_Problem to work on_
Search the entries for the word "label". Copy every line where it turns up.

_Collected data_
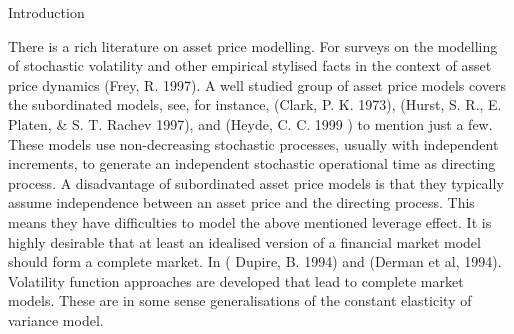 \documentclass[unknownkeysallowed, compress]{beamer}
\theoremstyle{plain}
\begin{document}
\begin{frame}[allowframebreaks]{Introduction}
\par There is a rich literature on asset price modelling. For surveys on the modelling of
stochastic volatility and other empirical stylised facts in the context of asset price
dynamics (Frey, R. 1997). A well studied group of asset price models covers the
subordinated models, see, for instance, (Clark, P. K. 1973), (Hurst, S. R., E. Platen, \& S. T.
Rachev 1997), and (Heyde, C. C. 1999 ) to mention just a few. These models use non-decreasing stochastic processes, usually with independent increments, to generate an
independent stochastic operational time as directing process. A disadvantage of
subordinated asset price models is that they typically assume independence between an
asset price and the directing process. This means they have difficulties to model the
above mentioned leverage effect. It is highly desirable that at least an idealised version of
a financial market model should form a complete market. In ( Dupire, B. 1994) and
(Derman et al, 1994). Volatility function approaches are developed that lead to complete
market models. These are in some sense generalisations of the constant elasticity of
variance model.
\end{frame}
\end{document}
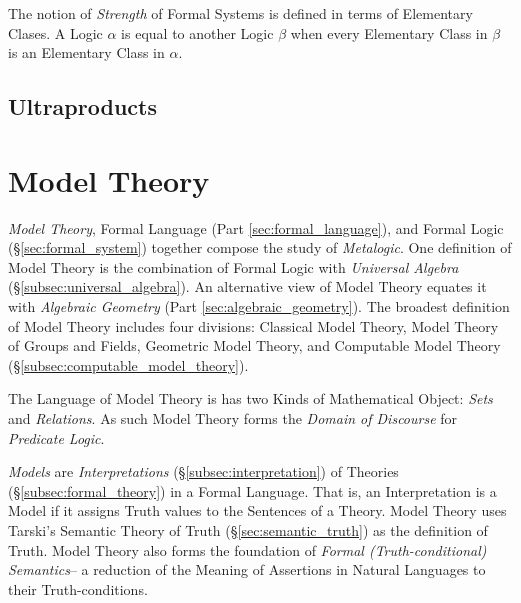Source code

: The notion of \emph{Strength} of Formal Systems is defined in terms of
Elementary Clases. A Logic $\alpha$ is equal to another Logic $\beta$
when every Elementary Class in $\beta$ is an Elementary Class in
$\alpha$.

\subsection{Ultraproducts}\label{subsec:ultraproducts}



\section{Model Theory}\label{sec:model_theory}

\emph{Model Theory}, Formal Language (Part \ref{sec:formal_language}),
and Formal Logic (\S\ref{sec:formal_system}) together compose the
study of \emph{Metalogic}. One definition of Model Theory is the
combination of Formal Logic with \emph{Universal Algebra}
(\S\ref{subsec:universal_algebra}). An alternative view of Model
Theory equates it with \emph{Algebraic Geometry}
(Part \ref{sec:algebraic_geometry}). The broadest definition of Model
Theory includes four divisions: Classical Model Theory, Model Theory
of Groups and Fields, Geometric Model Theory, and Computable Model
Theory (\S\ref{subsec:computable_model_theory}).

The Language of Model Theory is has two Kinds of Mathematical Object:
\emph{Sets} and \emph{Relations}. As such Model Theory forms the
\emph{Domain of Discourse} for \emph{Predicate Logic}. %

\emph{Models} are \emph{Interpretations}
(\S\ref{subsec:interpretation}) of Theories
(\S\ref{subsec:formal_theory}) in a Formal Language. That is, an
Interpretation is a Model if it assigns Truth values to the Sentences
of a Theory. Model Theory uses Tarski's Semantic Theory of Truth
(\S\ref{sec:semantic_truth}) as the definition of Truth. Model Theory
also forms the foundation of \emph{Formal (Truth-conditional)
  Semantics}-- a reduction of the Meaning of Assertions in Natural
Languages to their Truth-conditions.

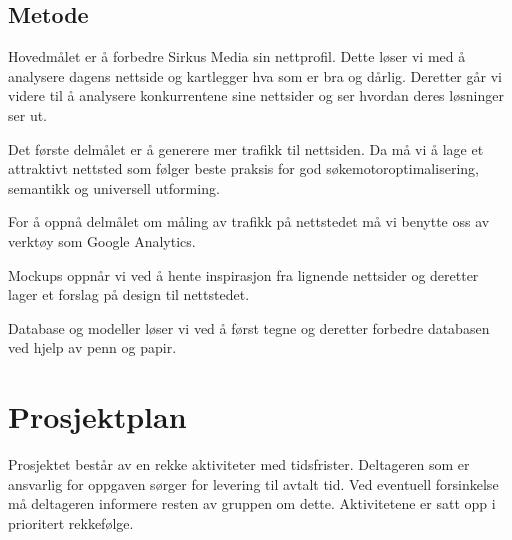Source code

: \documentclass[11pt,a4paper]{report}
\begin{document}
\subsection*{Metode}
Hovedmålet er å forbedre Sirkus Media sin nettprofil. Dette løser vi med å analysere dagens nettside og kartlegger hva som er bra og dårlig. Deretter går vi videre til å analysere konkurrentene sine nettsider og ser hvordan deres løsninger ser ut. 

Det første delmålet er å generere mer trafikk til nettsiden. Da må vi å lage et attraktivt nettsted som følger beste praksis for god søkemotoroptimalisering, semantikk og universell utforming. 

For å oppnå delmålet om måling av trafikk på nettstedet må vi benytte oss av verktøy som Google Analytics. 

Mockups oppnår vi ved å hente inspirasjon fra lignende nettsider og deretter lager et forslag på design til nettstedet.

Database og modeller løser vi ved å først tegne og deretter forbedre databasen ved hjelp av penn og papir. 

\section*{Prosjektplan}

Prosjektet består av en rekke aktiviteter med tidsfrister. Deltageren som er ansvarlig for oppgaven sørger for levering til avtalt tid. Ved eventuell forsinkelse må deltageren informere resten av gruppen om dette. Aktivitetene er satt opp i prioritert rekkefølge.

\smallskip

\setcounter{aktivitetTeller}{1}
\end{document}
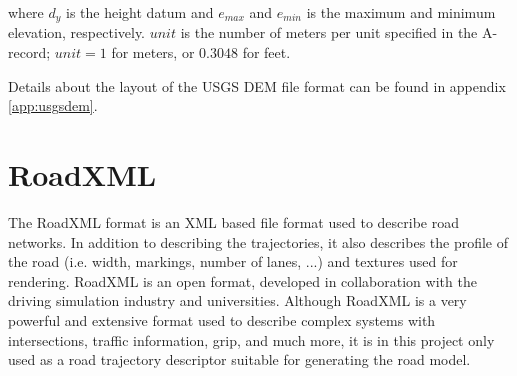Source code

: where $d_y$ is the height datum and $e_{max}$ and $e_{min}$ is the maximum and minimum elevation, respectively. $unit$ is the number of meters per unit specified in the A-record; $unit=1$ for meters, or $0.3048$ for feet.

Details about the layout of the USGS DEM file format can be found in appendix \ref{app:usgsdem}.

\section{RoadXML}
The RoadXML format is an XML based file format used to describe road networks. In addition to describing the trajectories, it also describes the profile of the road (i.e. width, markings, number of lanes, ...) and textures used for rendering.\cite{roadxml} RoadXML is an open format, developed in collaboration with the driving simulation industry and universities. Although RoadXML is a very powerful and extensive format used to describe complex systems with intersections, traffic information, grip, and much more, it is in this project only used as a road trajectory descriptor suitable for generating the road model.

_Result_
\subsection{Ultraproducts}\label{subsec:ultraproducts}
\section{Model Theory}\label{sec:model_theory}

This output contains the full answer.